__What is required__: Look at the data below and print exactly the lines from its first line through the line with "[thread_creat参"; the pictures stay out of the copy.

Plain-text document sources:
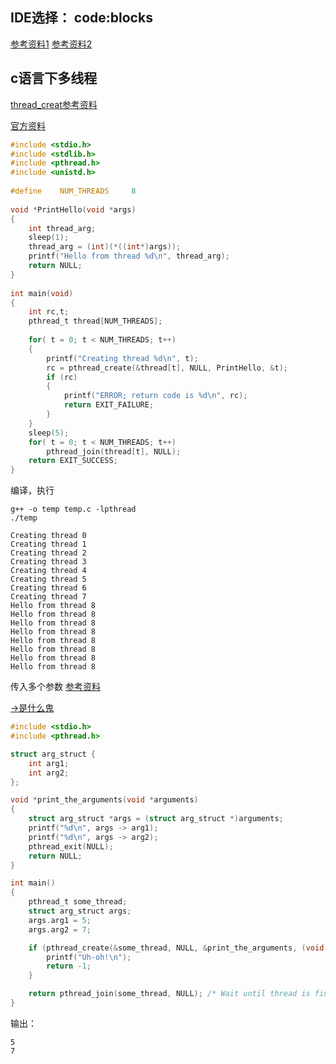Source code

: ## IDE选择： code:blocks

[参考资料1](https://linux.cn/article-5078-1.html) [参考资料2](http://www.cnblogs.com/Nimeux/archive/2010/07/07/1772788.html)



## c语言下多线程
[thread_creat参考资料](https://baike.baidu.com/item/pthread_create)

[官方资料](http://man7.org/linux/man-pages/man3/pthread_create.3.html)

``` c
#include <stdio.h>
#include <stdlib.h>
#include <pthread.h>
#include <unistd.h>
 
#define    NUM_THREADS     8
 
void *PrintHello(void *args)
{
    int thread_arg;
    sleep(1);
    thread_arg = (int)(*((int*)args));
    printf("Hello from thread %d\n", thread_arg);
    return NULL;
}
 
int main(void)
{
    int rc,t;
    pthread_t thread[NUM_THREADS];
 
    for( t = 0; t < NUM_THREADS; t++)
    {
        printf("Creating thread %d\n", t);
        rc = pthread_create(&thread[t], NULL, PrintHello, &t);
        if (rc)
        {
            printf("ERROR; return code is %d\n", rc);
            return EXIT_FAILURE;
        }
    }
    sleep(5);
    for( t = 0; t < NUM_THREADS; t++)
        pthread_join(thread[t], NULL);
    return EXIT_SUCCESS;
}
```

编译，执行
```
g++ -o temp temp.c -lpthread
./temp
```

```
Creating thread 0
Creating thread 1
Creating thread 2
Creating thread 3
Creating thread 4
Creating thread 5
Creating thread 6
Creating thread 7
Hello from thread 8
Hello from thread 8
Hello from thread 8
Hello from thread 8
Hello from thread 8
Hello from thread 8
Hello from thread 8
Hello from thread 8

```

传入多个参数
[参考资料](https://blog.csdn.net/computerme/article/details/52421928)

[->是什么鬼](https://blog.csdn.net/littesss/article/details/71185916)


``` c
#include <stdio.h>
#include <pthread.h>

struct arg_struct {
    int arg1;
    int arg2;
};

void *print_the_arguments(void *arguments)
{
    struct arg_struct *args = (struct arg_struct *)arguments;
    printf("%d\n", args -> arg1);
    printf("%d\n", args -> arg2);
    pthread_exit(NULL);
    return NULL;
}

int main()
{
    pthread_t some_thread;
    struct arg_struct args;
    args.arg1 = 5;
    args.arg2 = 7;

    if (pthread_create(&some_thread, NULL, &print_the_arguments, (void *)&args) != 0) {
        printf("Uh-oh!\n");
        return -1;
    }

    return pthread_join(some_thread, NULL); /* Wait until thread is finished */
}
```

输出：
```
5
7
```
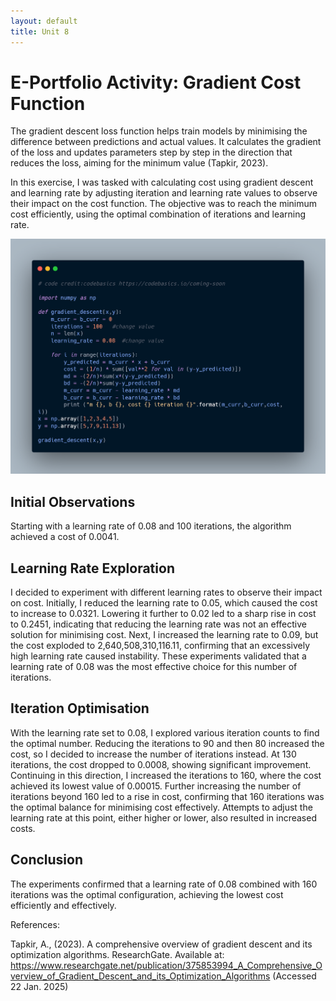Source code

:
```yaml
---
layout: default
title: Unit 8
---
```

# E-Portfolio Activity: Gradient Cost Function


The gradient descent loss function helps train models by minimising the difference between predictions and actual values. It calculates the gradient of the loss and updates parameters step by step in the direction that reduces the loss, aiming for the minimum value (Tapkir, 2023).

In this exercise, I was tasked with calculating cost using gradient descent and learning rate by adjusting iteration and learning rate values to observe their impact on the cost function. The objective was to reach the minimum cost efficiently, using the optimal combination of iterations and learning rate.


![Code used](./images/gradientcode.png)

## Initial Observations

Starting with a learning rate of 0.08 and 100 iterations, the algorithm achieved a cost of 0.0041.

## Learning Rate Exploration

I decided to experiment with different learning rates to observe their impact on cost. Initially, I reduced the learning rate to 0.05, which caused the cost to increase to 0.0321. Lowering it further to 0.02 led to a sharp rise in cost to 0.2451, indicating that reducing the learning rate was not an effective solution for minimising cost. Next, I increased the learning rate to 0.09, but the cost exploded to 2,640,508,310,116.11, confirming that an excessively high learning rate caused instability. These experiments validated that a learning rate of 0.08 was the most effective choice for this number of iterations.

## Iteration Optimisation

With the learning rate set to 0.08, I explored various iteration counts to find the optimal number. Reducing the iterations to 90 and then 80 increased the cost, so I decided to increase the number of iterations instead. At 130 iterations, the cost dropped to 0.0008, showing significant improvement. Continuing in this direction, I increased the iterations to 160, where the cost achieved its lowest value of 0.00015. Further increasing the number of iterations beyond 160 led to a rise in cost, confirming that 160 iterations was the optimal balance for minimising cost effectively. Attempts to adjust the learning rate at this point, either higher or lower, also resulted in increased costs.

## Conclusion

The experiments confirmed that a learning rate of 0.08 combined with 160 iterations was the optimal configuration, achieving the lowest cost efficiently and effectively.

References: 

Tapkir, A., (2023). A comprehensive overview of gradient descent and its optimization algorithms.  ResearchGate. Available at: https://www.researchgate.net/publication/375853994_A_Comprehensive_Overview_of_Gradient_Descent_and_its_Optimization_Algorithms (Accessed 22 Jan. 2025)

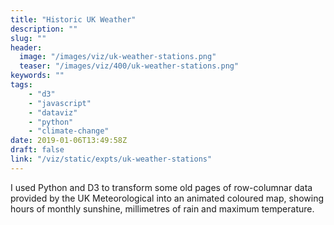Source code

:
 ```yaml
---
title: "Historic UK Weather"
description: ""
slug: ""
header:
  image: "/images/viz/uk-weather-stations.png"
  teaser: "/images/viz/400/uk-weather-stations.png"
keywords: ""
tags:
    - "d3"
    - "javascript"
    - "dataviz"
    - "python"
    - "climate-change"
date: 2019-01-06T13:49:58Z
draft: false
link: "/viz/static/expts/uk-weather-stations"
---
```


I used Python and D3 to transform some old pages of row-columnar data provided by the UK
      Meteorological into an animated coloured map, showing hours of monthly sunshine,
      millimetres of rain and maximum temperature.
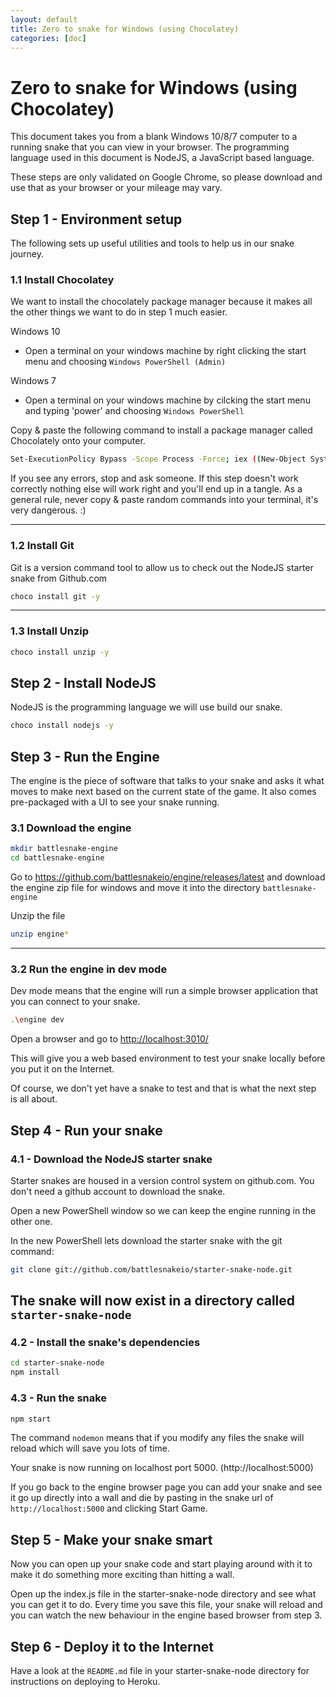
 ```yaml
---
layout: default
title: Zero to snake for Windows (using Chocolatey)
categories: [doc]
---
```


# Zero to snake for Windows (using Chocolatey)

This document takes you from a blank Windows 10/8/7 computer to a running snake that you can view in your browser.
The programming language used in this document is NodeJS, a JavaScript based language.

These steps are only validated on Google Chrome, so please download and use that as your browser or your mileage may vary.

## Step 1 - Environment setup

The following sets up useful utilities and tools to help us in our snake journey.

### 1.1 Install Chocolatey

We want to install the chocolately package manager because it makes all the other things we want to do in step 1 much
easier.

Windows 10

- Open a terminal on your windows machine by right clicking the start menu and choosing `Windows PowerShell (Admin)`

Windows 7

- Open a terminal on your windows machine by cilcking the start menu and typing 'power' and choosing `Windows PowerShell`

Copy & paste the following command to install a package manager called Chocolately onto your computer.

```bash
Set-ExecutionPolicy Bypass -Scope Process -Force; iex ((New-Object System.Net.WebClient).DownloadString('https://chocolatey.org/install.ps1'))
```

If you see any errors, stop and ask someone. If this step doesn't work correctly nothing else will work right and you'll
end up in a tangle. As a general rule, never copy & paste random commands into your terminal, it's very dangerous. :)

---

### 1.2 Install Git

Git is a version command tool to allow us to check out the NodeJS starter snake from Github.com

```bash
choco install git -y
```

---

### 1.3 Install Unzip

```bash
choco install unzip -y
```

## Step 2 - Install NodeJS

NodeJS is the programming language we will use build our snake.

```bash
choco install nodejs -y
```

## Step 3 - Run the Engine

The engine is the piece of software that talks to your snake and asks it what moves to make next based on the current
state of the game. It also comes pre-packaged with a UI to see your snake running.

### 3.1 Download the engine

```bash
mkdir battlesnake-engine
cd battlesnake-engine
```

Go to https://github.com/battlesnakeio/engine/releases/latest and download the engine zip file for windows and move it
into the directory `battlesnake-engine`

Unzip the file

```bash
unzip engine*
```

---

### 3.2 Run the engine in dev mode

Dev mode means that the engine will run a simple browser application that you can connect to your snake.

```bash
.\engine dev
```

Open a browser and go to <a href="http://localhost:3010/">http://localhost:3010/</a>

This will give you a web based environment to test your snake locally before you put it on the Internet.

Of course, we don't yet have a snake to test and that is what the next step is all about.

## Step 4 - Run your snake

### 4.1 - Download the NodeJS starter snake

Starter snakes are housed in a version control system on github.com. You don't need a github account to download the
snake.

Open a new PowerShell window so we can keep the engine running in the other one.

In the new PowerShell lets download the starter snake with the git command:

```bash
git clone git://github.com/battlesnakeio/starter-snake-node.git
```

## The snake will now exist in a directory called `starter-snake-node`

### 4.2 - Install the snake's dependencies

```bash
cd starter-snake-node
npm install
```

### 4.3 - Run the snake

```bash
npm start
```

The command `nodemon` means that if you modify any files the snake will reload which will save you lots of time.

Your snake is now running on localhost port 5000. (http://localhost:5000)

If you go back to the engine browser page you can add your snake and see it go up directly into a wall and die by pasting
in the snake url of `http://localhost:5000` and clicking Start Game.

## Step 5 - Make your snake smart

Now you can open up your snake code and start playing around with it to make it do something more exciting than hitting a
wall.

Open up the index.js file in the starter-snake-node directory and see what you can get it to do. Every time you save
this file, your snake will reload and you can watch the new behaviour in the engine based browser from step 3.

## Step 6 - Deploy it to the Internet

Have a look at the `README.md` file in your starter-snake-node directory for instructions on deploying to Heroku.
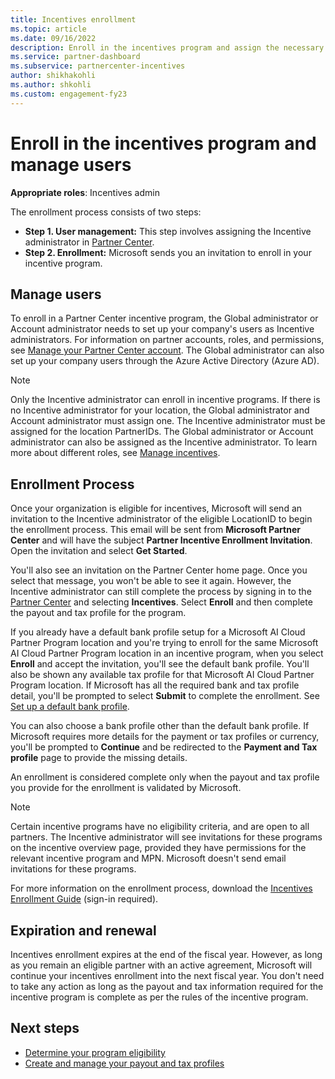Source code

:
 ```yaml
---
title: Incentives enrollment
ms.topic: article
ms.date: 09/16/2022
description: Enroll in the incentives program and assign the necessary roles for user management.
ms.service: partner-dashboard
ms.subservice: partnercenter-incentives
author: shikhakohli
ms.author: shkohli
ms.custom: engagement-fy23
---
```


# Enroll in the incentives program and manage users

**Appropriate roles**: Incentives admin

The enrollment process consists of two steps:

- **Step 1. User management:** This step involves assigning the Incentive administrator in [Partner Center](https://partner.microsoft.com/dashboard/home).
- **Step 2. Enrollment:** Microsoft sends you an invitation to enroll in your incentive program.

## Manage users

To enroll in a Partner Center incentive program, the Global administrator or Account administrator needs to set up your company's users as Incentive administrators. For information on partner accounts, roles, and permissions, see [Manage your Partner Center account](partner-center-account-setup.md). The Global administrator can also set up your company users through the Azure Active Directory (Azure AD).

> [!NOTE]
> Only the Incentive administrator can enroll in incentive programs. If there is no Incentive administrator for your location, the Global administrator and Account administrator must assign one. The Incentive administrator must be assigned for the location PartnerIDs. The Global administrator or Account administrator can also be assigned as the Incentive administrator. To learn more about different roles, see [Manage incentives](permissions-overview.md#manage-incentives).

## Enrollment Process

Once your organization is eligible for incentives, Microsoft will send an invitation to the Incentive administrator of the eligible LocationID to begin the enrollment process. This email will be sent from **Microsoft Partner Center** and will have the subject **Partner Incentive Enrollment Invitation**. Open the invitation and select **Get Started**.

You'll also see an invitation on the Partner Center home page. Once you select that message, you won't be able to see it again. However, the Incentive administrator can still complete the process by signing in to the [Partner Center](https://partner.microsoft.com/dashboard/home) and selecting **Incentives**. Select **Enroll** and then complete the payout and tax profile for the program.

If you already have a default bank profile setup for a Microsoft AI Cloud Partner Program location and you're trying to enroll for the same Microsoft AI Cloud Partner Program location in an incentive program, when you select **Enroll** and accept the invitation, you'll see the default bank profile. You'll also be shown any available tax profile for that Microsoft AI Cloud Partner Program location. If Microsoft has all the required bank and tax profile detail, you'll be prompted to select **Submit** to complete the enrollment. See [Set up a default bank profile](incentives-create-and-manage-your-payout-and-tax-profiles.md#set-up-a-default-bank-profile).

You can also choose a bank profile other than the default bank profile. If Microsoft requires more details for the payment or tax profiles or currency, you'll be prompted to **Continue** and be redirected to the **Payment and Tax profile** page to provide the missing details.

An enrollment is considered complete only when the payout and tax profile you provide for the enrollment is validated by Microsoft.

> [!NOTE]
> Certain incentive programs have no eligibility criteria, and are open to all partners. The Incentive administrator will see invitations for these programs on the incentive overview page, provided they have permissions for the relevant incentive program and MPN. Microsoft doesn't send email invitations for these programs.

For more information on the enrollment process, download the [Incentives Enrollment Guide](https://partner.microsoft.com/resources/detail/partner-center-incentives-enrollment-pdf) (sign-in required).

## Expiration and renewal

Incentives enrollment expires at the end of the fiscal year. However, as long as you remain an eligible partner with an active agreement, Microsoft will continue your incentives enrollment into the next fiscal year. You don't need to take any action as long as the payout and tax information required for the incentive program is complete as per the rules of the incentive program.

## Next steps

- [Determine your program eligibility](incentives-determined-your-program-eligibility.md)
- [Create and manage your payout and tax profiles](incentives-create-and-manage-your-payout-and-tax-profiles.md)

__Result of this exercise__:
Source code

: ## IDE选择： code:blocks

[参考资料1](https://linux.cn/article-5078-1.html) [参考资料2](http://www.cnblogs.com/Nimeux/archive/2010/07/07/1772788.html)



## c语言下多线程
[thread_creat参考资料](https://baike.baidu.com/item/pthread_create)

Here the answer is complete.